Where the string "Clone" occurs in a line of the data below, that line should be copied.

(Records from a collection)
*** Block opens ***
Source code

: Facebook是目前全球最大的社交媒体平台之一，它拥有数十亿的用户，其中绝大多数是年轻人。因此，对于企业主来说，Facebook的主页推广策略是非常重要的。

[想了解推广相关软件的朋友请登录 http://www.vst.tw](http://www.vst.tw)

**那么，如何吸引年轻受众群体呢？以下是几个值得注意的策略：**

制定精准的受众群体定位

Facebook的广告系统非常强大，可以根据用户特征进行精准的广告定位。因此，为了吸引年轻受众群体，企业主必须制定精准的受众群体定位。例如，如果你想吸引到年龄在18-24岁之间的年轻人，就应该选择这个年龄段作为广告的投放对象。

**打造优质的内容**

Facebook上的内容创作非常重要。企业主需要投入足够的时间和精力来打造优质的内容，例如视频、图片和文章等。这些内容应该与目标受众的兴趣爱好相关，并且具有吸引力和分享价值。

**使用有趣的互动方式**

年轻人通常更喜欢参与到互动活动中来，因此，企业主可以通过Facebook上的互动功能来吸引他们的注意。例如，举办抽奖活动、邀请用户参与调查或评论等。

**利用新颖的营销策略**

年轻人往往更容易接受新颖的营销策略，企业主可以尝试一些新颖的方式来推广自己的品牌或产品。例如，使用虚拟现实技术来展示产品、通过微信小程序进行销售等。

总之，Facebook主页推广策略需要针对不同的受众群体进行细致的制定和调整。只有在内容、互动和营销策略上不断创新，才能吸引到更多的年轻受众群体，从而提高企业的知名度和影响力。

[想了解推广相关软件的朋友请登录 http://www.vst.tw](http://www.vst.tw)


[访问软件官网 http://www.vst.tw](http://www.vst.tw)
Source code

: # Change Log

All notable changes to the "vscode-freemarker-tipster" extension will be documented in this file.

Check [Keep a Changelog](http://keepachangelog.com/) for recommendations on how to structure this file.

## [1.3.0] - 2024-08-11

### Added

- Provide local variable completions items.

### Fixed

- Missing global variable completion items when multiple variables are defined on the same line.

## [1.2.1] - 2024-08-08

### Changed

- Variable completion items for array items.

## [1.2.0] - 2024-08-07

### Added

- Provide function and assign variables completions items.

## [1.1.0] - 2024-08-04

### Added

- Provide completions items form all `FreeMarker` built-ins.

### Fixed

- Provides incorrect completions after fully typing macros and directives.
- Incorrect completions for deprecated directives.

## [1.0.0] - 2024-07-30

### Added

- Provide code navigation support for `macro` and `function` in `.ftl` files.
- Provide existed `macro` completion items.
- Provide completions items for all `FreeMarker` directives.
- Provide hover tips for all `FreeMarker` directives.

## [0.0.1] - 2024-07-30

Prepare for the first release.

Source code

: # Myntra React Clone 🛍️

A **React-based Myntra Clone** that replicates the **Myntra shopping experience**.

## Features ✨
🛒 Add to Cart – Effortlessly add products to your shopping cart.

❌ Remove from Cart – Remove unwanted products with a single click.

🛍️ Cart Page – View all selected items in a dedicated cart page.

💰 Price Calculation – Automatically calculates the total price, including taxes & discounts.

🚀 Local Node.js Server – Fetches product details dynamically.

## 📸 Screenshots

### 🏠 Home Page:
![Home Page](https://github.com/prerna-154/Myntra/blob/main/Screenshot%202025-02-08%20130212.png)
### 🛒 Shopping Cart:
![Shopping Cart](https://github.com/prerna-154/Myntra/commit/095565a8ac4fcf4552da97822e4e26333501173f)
*** Block closes ***
**Your response**
: # Myntra React Clone 🛍️
A **React-based Myntra Clone** that replicates the **Myntra shopping experience**.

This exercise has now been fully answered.